Activity: What you return should be every line of the material, unchanged.

***** Data provided

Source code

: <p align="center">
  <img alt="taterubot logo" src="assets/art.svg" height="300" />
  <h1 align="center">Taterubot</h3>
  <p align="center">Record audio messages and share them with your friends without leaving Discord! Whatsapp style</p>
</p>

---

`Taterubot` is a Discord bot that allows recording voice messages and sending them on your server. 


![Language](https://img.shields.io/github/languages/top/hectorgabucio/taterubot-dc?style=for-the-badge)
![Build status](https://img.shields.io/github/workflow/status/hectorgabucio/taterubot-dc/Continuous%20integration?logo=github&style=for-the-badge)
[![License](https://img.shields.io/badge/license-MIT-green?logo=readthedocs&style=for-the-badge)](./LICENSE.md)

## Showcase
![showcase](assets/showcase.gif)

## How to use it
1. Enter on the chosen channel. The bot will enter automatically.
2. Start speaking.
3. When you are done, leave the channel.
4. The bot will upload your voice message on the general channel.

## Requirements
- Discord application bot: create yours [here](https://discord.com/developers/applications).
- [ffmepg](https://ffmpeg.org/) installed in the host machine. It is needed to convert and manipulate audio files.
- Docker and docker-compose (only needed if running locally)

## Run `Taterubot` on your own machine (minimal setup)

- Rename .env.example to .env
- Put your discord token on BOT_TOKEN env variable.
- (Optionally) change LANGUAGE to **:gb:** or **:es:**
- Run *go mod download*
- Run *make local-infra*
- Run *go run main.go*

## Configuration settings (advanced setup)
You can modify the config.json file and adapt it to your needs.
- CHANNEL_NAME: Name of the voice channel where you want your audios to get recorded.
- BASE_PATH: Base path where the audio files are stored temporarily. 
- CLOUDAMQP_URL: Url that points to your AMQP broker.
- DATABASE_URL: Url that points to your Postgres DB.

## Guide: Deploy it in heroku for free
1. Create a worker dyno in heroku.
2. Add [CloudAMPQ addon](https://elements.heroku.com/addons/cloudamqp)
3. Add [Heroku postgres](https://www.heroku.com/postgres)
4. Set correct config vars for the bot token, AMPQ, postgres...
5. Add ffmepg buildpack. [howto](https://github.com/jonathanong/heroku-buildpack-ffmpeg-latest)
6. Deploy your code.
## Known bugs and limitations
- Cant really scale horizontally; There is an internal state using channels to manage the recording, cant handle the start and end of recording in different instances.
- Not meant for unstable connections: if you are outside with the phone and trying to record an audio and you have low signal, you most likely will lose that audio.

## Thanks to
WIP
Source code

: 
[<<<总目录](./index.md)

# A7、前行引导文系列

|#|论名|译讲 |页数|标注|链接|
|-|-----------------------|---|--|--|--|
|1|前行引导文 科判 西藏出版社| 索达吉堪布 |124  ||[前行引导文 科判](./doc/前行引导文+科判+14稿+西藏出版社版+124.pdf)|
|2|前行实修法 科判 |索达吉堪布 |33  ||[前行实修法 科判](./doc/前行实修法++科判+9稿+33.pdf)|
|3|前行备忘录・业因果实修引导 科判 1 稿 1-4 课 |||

**********

Answer to the problem:
Source code

: <p align="center">
  <img alt="taterubot logo" src="assets/art.svg" height="300" />
  <h1 align="center">Taterubot</h3>
  <p align="center">Record audio messages and share them with your friends without leaving Discord! Whatsapp style</p>
</p>

---

`Taterubot` is a Discord bot that allows recording voice messages and sending them on your server. 


![Language](https://img.shields.io/github/languages/top/hectorgabucio/taterubot-dc?style=for-the-badge)
![Build status](https://img.shields.io/github/workflow/status/hectorgabucio/taterubot-dc/Continuous%20integration?logo=github&style=for-the-badge)
[![License](https://img.shields.io/badge/license-MIT-green?logo=readthedocs&style=for-the-badge)](./LICENSE.md)

## Showcase
![showcase](assets/showcase.gif)

## How to use it
1. Enter on the chosen channel. The bot will enter automatically.
2. Start speaking.
3. When you are done, leave the channel.
4. The bot will upload your voice message on the general channel.

## Requirements
- Discord application bot: create yours [here](https://discord.com/developers/applications).
- [ffmepg](https://ffmpeg.org/) installed in the host machine. It is needed to convert and manipulate audio files.
- Docker and docker-compose (only needed if running locally)

## Run `Taterubot` on your own machine (minimal setup)

- Rename .env.example to .env
- Put your discord token on BOT_TOKEN env variable.
- (Optionally) change LANGUAGE to **:gb:** or **:es:**
- Run *go mod download*
- Run *make local-infra*
- Run *go run main.go*

## Configuration settings (advanced setup)
You can modify the config.json file and adapt it to your needs.
- CHANNEL_NAME: Name of the voice channel where you want your audios to get recorded.
- BASE_PATH: Base path where the audio files are stored temporarily. 
- CLOUDAMQP_URL: Url that points to your AMQP broker.
- DATABASE_URL: Url that points to your Postgres DB.

## Guide: Deploy it in heroku for free
1. Create a worker dyno in heroku.
2. Add [CloudAMPQ addon](https://elements.heroku.com/addons/cloudamqp)
3. Add [Heroku postgres](https://www.heroku.com/postgres)
4. Set correct config vars for the bot token, AMPQ, postgres...
5. Add ffmepg buildpack. [howto](https://github.com/jonathanong/heroku-buildpack-ffmpeg-latest)
6. Deploy your code.
## Known bugs and limitations
- Cant really scale horizontally; There is an internal state using channels to manage the recording, cant handle the start and end of recording in different instances.
- Not meant for unstable connections: if you are outside with the phone and trying to record an audio and you have low signal, you most likely will lose that audio.

## Thanks to
WIP
Source code

: 
[<<<总目录](./index.md)

# A7、前行引导文系列

|#|论名|译讲 |页数|标注|链接|
|-|-----------------------|---|--|--|--|
|1|前行引导文 科判 西藏出版社| 索达吉堪布 |124  ||[前行引导文 科判](./doc/前行引导文+科判+14稿+西藏出版社版+124.pdf)|
|2|前行实修法 科判 |索达吉堪布 |33  ||[前行实修法 科判](./doc/前行实修法++科判+9稿+33.pdf)|
|3|前行备忘录・业因果实修引导 科判 1 稿 1-4 课 |||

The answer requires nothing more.